I woke quite early again today and having convinced myself that the pullet and hen loss was from raccoons going after the birds that wouldn’t coop up at night, and given that most of today was going to be spent in close proximity to the coops, I let the chickens out, removed their food and water from their coops to the outside, and added new straw to give them clean bedding.
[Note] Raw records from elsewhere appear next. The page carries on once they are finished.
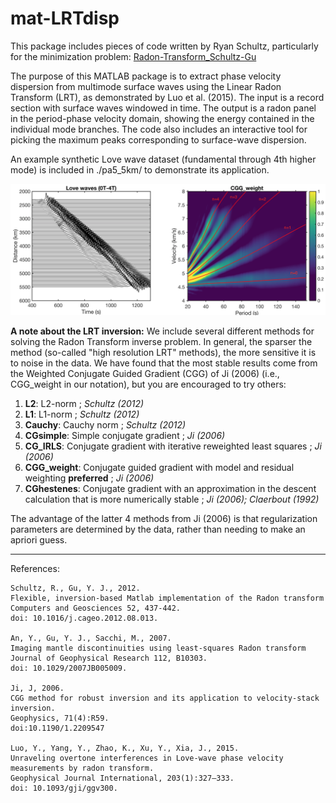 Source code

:mat-LRTdisp
=========================

This package includes pieces of code written by Ryan Schultz, particularly for the minimization problem: [Radon-Transform_Schultz-Gu](https://github.com/RyanJamesSchultz/Radon-Transform_Schultz-Gu)

The purpose of this MATLAB package is to extract phase velocity dispersion from multimode surface waves using the Linear Radon Transform (LRT), as demonstrated by Luo et al. (2015). The input is a record section with surface waves windowed in time. The output is a radon panel in the period-phase velocity domain, showing the energy contained in the individual mode branches. The code also includes an interactive tool for picking the maximum peaks corresponding to surface-wave dispersion.

An example synthetic Love wave dataset (fundamental through 4th higher mode) is included in ./pa5_5km/ to demonstrate its application.

![](./preview.png)

**A note about the LRT inversion:**
We include several different methods for solving the Radon Transform inverse problem. In general, the sparser the method (so-called "high resolution LRT" methods), the more sensitive it is to noise in the data. We have found that the most stable results come from the Weighted Conjugate Guided Gradient (CGG) of Ji (2006) (i.e., CGG_weight in our notation), but you are encouraged to try others:

1) **L2**: L2-norm ; *Schultz (2012)*
2) **L1**: L1-norm ; *Schultz (2012)*
3) **Cauchy**: Cauchy norm ; *Schultz (2012)*
4) **CGsimple**: Simple conjugate gradient ; *Ji (2006)*
5) **CG_IRLS**: Conjugate gradient with iterative reweighted least squares ; *Ji (2006)*
6) **CGG_weight**: Conjugate guided gradient with model and residual weighting **preferred** ; *Ji (2006)*
7) **CGhestenes**: Conjugate gradient with an approximation in the descent calculation that is more numerically stable ; *Ji (2006); Claerbout (1992)*

The advantage of the latter 4 methods from Ji (2006) is that regularization parameters are determined by the data, rather than needing to make an apriori guess.
___
References: 

    Schultz, R., Gu, Y. J., 2012. 
    Flexible, inversion-based Matlab implementation of the Radon transform
    Computers and Geosciences 52, 437-442.
    doi: 10.1016/j.cageo.2012.08.013.

    An, Y., Gu, Y. J., Sacchi, M., 2007. 
    Imaging mantle discontinuities using least-squares Radon transform
    Journal of Geophysical Research 112, B10303.
    doi: 10.1029/2007JB005009.
          
    Ji, J, 2006. 
    CGG method for robust inversion and its application to velocity-stack inversion. 
    Geophysics, 71(4):R59. 
    doi:10.1190/1.2209547

    Luo, Y., Yang, Y., Zhao, K., Xu, Y., Xia, J., 2015. 
    Unraveling overtone interferences in Love-wave phase velocity measurements by radon transform. 
    Geophysical Journal International, 203(1):327–333.
    doi: 10.1093/gji/ggv300. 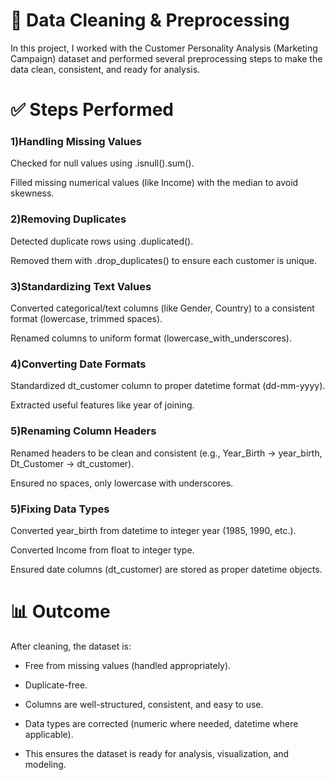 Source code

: 
# 🧹 Data Cleaning & Preprocessing

In this project, I worked with the Customer Personality Analysis (Marketing Campaign) dataset and performed several preprocessing steps to make the data clean, consistent, and ready for analysis.

# ✅ Steps Performed

### 1)Handling Missing Values

Checked for null values using .isnull().sum().

Filled missing numerical values (like Income) with the median to avoid skewness.

### 2)Removing Duplicates

Detected duplicate rows using .duplicated().

Removed them with .drop_duplicates() to ensure each customer is unique.

### 3)Standardizing Text Values

Converted categorical/text columns (like Gender, Country) to a consistent format (lowercase, trimmed spaces).

Renamed columns to uniform format (lowercase_with_underscores).

### 4)Converting Date Formats

Standardized dt_customer column to proper datetime format (dd-mm-yyyy).

Extracted useful features like year of joining.

### 5)Renaming Column Headers

Renamed headers to be clean and consistent (e.g., Year_Birth → year_birth, Dt_Customer → dt_customer).

Ensured no spaces, only lowercase with underscores.

### 5)Fixing Data Types

Converted year_birth from datetime to integer year (1985, 1990, etc.).

Converted Income from float to integer type.

Ensured date columns (dt_customer) are stored as proper datetime objects.

# 📊 Outcome

After cleaning, the dataset is:

- Free from missing values (handled appropriately).

- Duplicate-free.

- Columns are well-structured, consistent, and easy to use.

- Data types are corrected (numeric where needed, datetime where applicable).

- This ensures the dataset is ready for analysis, visualization, and modeling.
Grandson was awakened, fed, and transported to the bus, granddaughter was awakened, fed, and transported to her preschool Open House to reunite with some friends and make some new ones. Once home, the tractor was driven out and the mowing commenced. I tackled the thick tall grass that we consider our lawn and even with the tractor and brush hog, it was a challenge in some places. I will have to go back over it in a couple of days to hopefully break up and disperse the clumps that formed. Once I finished with that part, Jim took the tractor to the far hay field and began down there. I had left him only about a quarter tank of diesel and told him, I was going to get some fuel and something to prepare for dinner. Granddaughter and I got back up the mountain with just a few minutes before the afternoon school bus was due, so we waited. Jim called to tell me he had run out of fuel before I got there and when he got back to the house on foot, he heard a ruckus in the chicken pen. I was wrong about my predator. It was a large hawk and it had my last pullet that I had put in the hen coop. That means that I have lost all of my replacement hens and two older hens this summer. I cooped them and the culls back up and I have to do something to prevent the opportunistic hawk from feeding in my chicken runs. We live in the midst of 30 acres of woods and hay fields ripe with rabbits, squirrels, small birds, snakes, mice, voles, etc. but the hawk has found a food source that doesn’t require hunting and has a convenient large nut tree nearby to escape to.
Between us, we got about a quarter of the grass and fields mowed today with nice days due the rest of the week, so maybe we will get it finished. Neighbors are mowing and some are second cut haying now also.
I didn’t get any harvest done today, nor did I figure out how I am going to protect the remaining chickens. My run fences are 4 feet tall. If I cover them, I can’t get in to change water, open the pop door, or close them up at night without duck walking under a 4 foot high net. To raise the fence height to 6 feet tall, even if I cut the run size in half, will require taking down existing fencing, pulling up T posts, and starting over with 7 foot posts, new fence wire and then netting or tarping the top. That would require another major investment in funds on top of the purchased coop, existing fencing, and labor building the two reclaimed coops, all for a handful of laying hens and a few meat chickens. So far, I have no sound ideas on how to create a tunnel fastened to the existing posts that would raise the cover without starting over. Perhaps the existing T posts can support cattle panels bent to an arch then draped with netting, but still an expense.
It is too hot to keep the laying coop closed up all day for days on end. I will lose them to illness or heat if I have to do that.
Tomorrow, there is no preschool, so maybe I can get some garden work done while Jim finishes the far field. And maybe after sleeping on it, I will come up with at least a temporary inexpensive solution to protecting my laying hens and meat culls. Life and death on a farm is expected, but I am getting very frustrated with my inability to keep my chickens safe.